2. The morphology-based rapid land cover classification and optimization method according to claim 1, characterized in that, In step one, the categorical data for each category contains only the value of the current category and the background value.
3. The method for rapid land cover classification and optimization based on morphology according to claim 1, characterized in that, Step two is as follows: First, locate all independently distributed category regions in the data; Create a flag table with the same size as the classification data to record the traversal of pixels of each category in the data; Establish a pixel traversal order queue to record the positions of the pixels that need to be traversed; Starting from the top left pixel, traverse the array. For each pixel traversed, mark it as 1 at the same position in the corresponding flag bit table. Repeatedly traverse the current category data until all values in the flag table are 1; Record the positions of all inserted pixels in the ordered queue during the traversal process, and count the number of pixels. Areas with fewer than a set threshold T are identified as fragmented areas and recorded in the fragmented area list.
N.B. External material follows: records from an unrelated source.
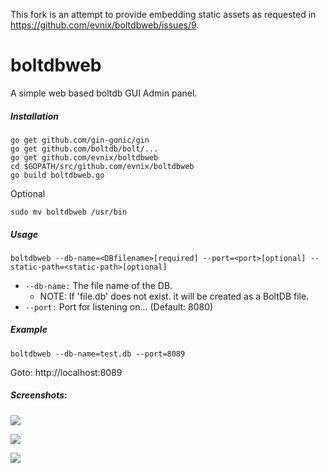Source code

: This fork is an attempt to provide embedding static assets as requested in https://github.com/evnix/boltdbweb/issues/9.

# boltdbweb
A simple web based boltdb GUI Admin panel.


##### Installation
```
go get github.com/gin-gonic/gin
go get github.com/boltdb/bolt/...
go get github.com/evnix/boltdbweb
cd $GOPATH/src/github.com/evnix/boltdbweb
go build boltdbweb.go
```

Optional
```
sudo mv boltdbweb /usr/bin 
```

##### Usage
```
boltdbweb --db-name=<DBfilename>[required] --port=<port>[optional] --static-path=<static-path>[optional]
```
- `--db-name:` The file name of the DB.
    - NOTE: If 'file.db' does not exist. it will be created as a BoltDB file.
- `--port:` Port for listening on... (Default: 8080)

##### Example
```
boltdbweb --db-name=test.db --port=8089 
```
Goto: http://localhost:8089

##### Screenshots:

![](https://github.com/brunetto/boltdbweb/blob/master/screenshots/1.png?raw=true)

![](https://github.com/brunetto/boltdbweb/blob/master/screenshots/2.png?raw=true)

![](https://github.com/brunetto/boltdbweb/blob/master/screenshots/3.png?raw=true)
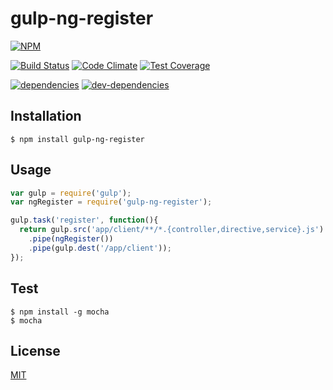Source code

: # gulp-ng-register
[![NPM](https://nodei.co/npm/gulp-ng-register.png?downloads=true&downloadRank=true&stars=true)](https://nodei.co/npm/gulp-ng-register/)
  
[![Build Status](https://travis-ci.org/marc1404/gulp-ng-register.svg)](https://travis-ci.org/marc1404/gulp-ng-register)
[![Code Climate](https://codeclimate.com/github/marc1404/gulp-ng-register/badges/gpa.svg)](https://codeclimate.com/github/marc1404/gulp-ng-register)
[![Test Coverage](https://codeclimate.com/github/marc1404/gulp-ng-register/badges/coverage.svg)](https://codeclimate.com/github/marc1404/gulp-ng-register/coverage)
  
[![dependencies](https://david-dm.org/marc1404/gulp-ng-register.svg)](https://david-dm.org/marc1404/gulp-ng-register)
[![dev-dependencies](https://david-dm.org/marc1404/gulp-ng-register/dev-status.svg)](https://david-dm.org/marc1404/gulp-ng-register#info=devDependencies)

## Installation
```
$ npm install gulp-ng-register
```
  
## Usage
```javascript
var gulp = require('gulp');
var ngRegister = require('gulp-ng-register');

gulp.task('register', function(){
  return gulp.src('app/client/**/*.{controller,directive,service}.js')
    .pipe(ngRegister())
    .pipe(gulp.dest('/app/client'));
});
```
  
## Test
```
$ npm install -g mocha  
$ mocha
```
  
## License
[MIT](https://github.com/marc1404/gulp-ng-register/blob/master/LICENSE)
4. The morphology-based rapid land cover classification and optimization method according to claim 3, characterized in that, In step two, during the traversal process, the first pixel in the ordered queue is extracted and traversed first.
5. The morphology-based rapid land cover classification and optimization method according to claim 3, characterized in that, In step two, during the traversal process, if the order queue is empty, the first category pixel that has not been marked in the flag table is found by traversing according to the set spatial order. Search within the 8-neighborhood of the pixel of this category, add the unmarked pixels of this category in the neighborhood to the order queue, and mark them in the flag table.
6. The morphology-based rapid land cover classification and optimization method according to claim 3, characterized in that, In step two, during the traversal process, The positive X-axis is the primary direction of movement, and the positive Y-axis is the secondary direction; or The positive Y-axis is the primary direction of movement, and the positive X-axis is the secondary direction of movement.